An other progress with container security is the project Notary and docker content trust. It was briefly presented at DockerCon, and I would have to dive deeper into this topic to say more on it. Interesting news is also support for secure hardware based security. To promote that, every participant in one of the general sessions got a YubiKey 4 Nano device, and its use for two factor authentication with code in a Docker repository was demonstrated in the session. The announcement can be found in “Yubico Launches YubiKey 4 and Touch-to-Sign Functionality at DockerCon Europe 2015”. More technical information on it can be read in the blog article Docker Content Trust. See also the InnoQ article and the presentation from May 2015.
Stateless vs Persistency
One thing that struck me last year, when I worked on my Docker prototype implementation, was that Docker is perfect for stateless services. But troubles are ahead, as in real world projects, many services tend to be stateful, with more or less heavy dependencies on configuration and data. This has to be handled with care when constructing Docker containers - and I indeed ran into a problems with that in my experiments.

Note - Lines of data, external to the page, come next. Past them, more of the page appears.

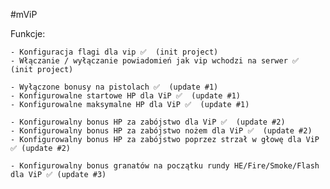 #mViP 

Funkcje: 

    - Konfiguracja flagi dla vip ✅  (init project)
    - Włączanie / wyłączanie powiadomień jak vip wchodzi na serwer ✅  (init project)

    - Wyłączone bonusy na pistolach ✅  (update #1)
    - Konfigurowalne startowe HP dla ViP ✅  (update #1)
    - Konfigurowalne maksymalne HP dla ViP ✅  (update #1)
    
    - Konfigurowalny bonus HP za zabójstwo dla ViP ✅  (update #2)
    - Konfigurowalny bonus HP za zabójstwo nożem dla ViP ✅  (update #2)
    - Konfigurowalny bonus HP za zabójstwo poprzez strzał w głowę dla ViP ✅ (update #2)

    - Konfigurowalny bonus granatów na początku rundy HE/Fire/Smoke/Flash dla ViP ✅ (update #3)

I hoped to hear more on this topic, as I guess I am probably not the only one that has run into issues while constructing docker containers. Advances in docker volumes where mentioned, indeed. Here I mention the session “Persistent, stateful services with docker clusters, namespaces and docker volume magic” by Michael Neale.
Usecase and Messages
As a contrast to the large number of rather technology focussed sessions was the one held by Ian Miell - author of ‘Docker in Practice’ - on “Cultural Revolution - How to Manage the Change Docker brings”
A use case presentation was “Continuous Integration with Jenkins, Docker and Compose”, held by Sandro Cirulli, Platform Tech Lead of Oxford University Press (OUP). He presents the devops workflow used with OUP for building and deploying two websites provising resources for digitally under represented languages. The infrastructure runs on Docker containers, with Jenkins used to rebuild the Docker Images for the API based on a Python Flask application and Docker Compose to orchestrate the container. The CI workflow and demo of how continuous integration was achived were given in the presentation. It is available in slideshare, too.
One big message hovered over the whole conference: Docker is evolving … as an open source project that is not only based on a core team but also heavily on many constributors making it grow and become a success story. Here to mention the presentation “The Missing Piece: when Docker networking unleashing soft architecture 2.0”. And “Intro to the Docker Project: Engine, Networking, Swarm, Distribution” that rouse some expectations that were not met by the speaker, unfortunately.
An overview on the sessions held at DockerCon 2015 in Barcelona can be found here, together with many links to the announcements made, presentations for most sessions in slideshare, and links to youtube videos of the general sessions, of which I recommented viewing the one for day 2 closing general session with a couple of demonstrations what can be done using Docker. It is entertaining and amazing.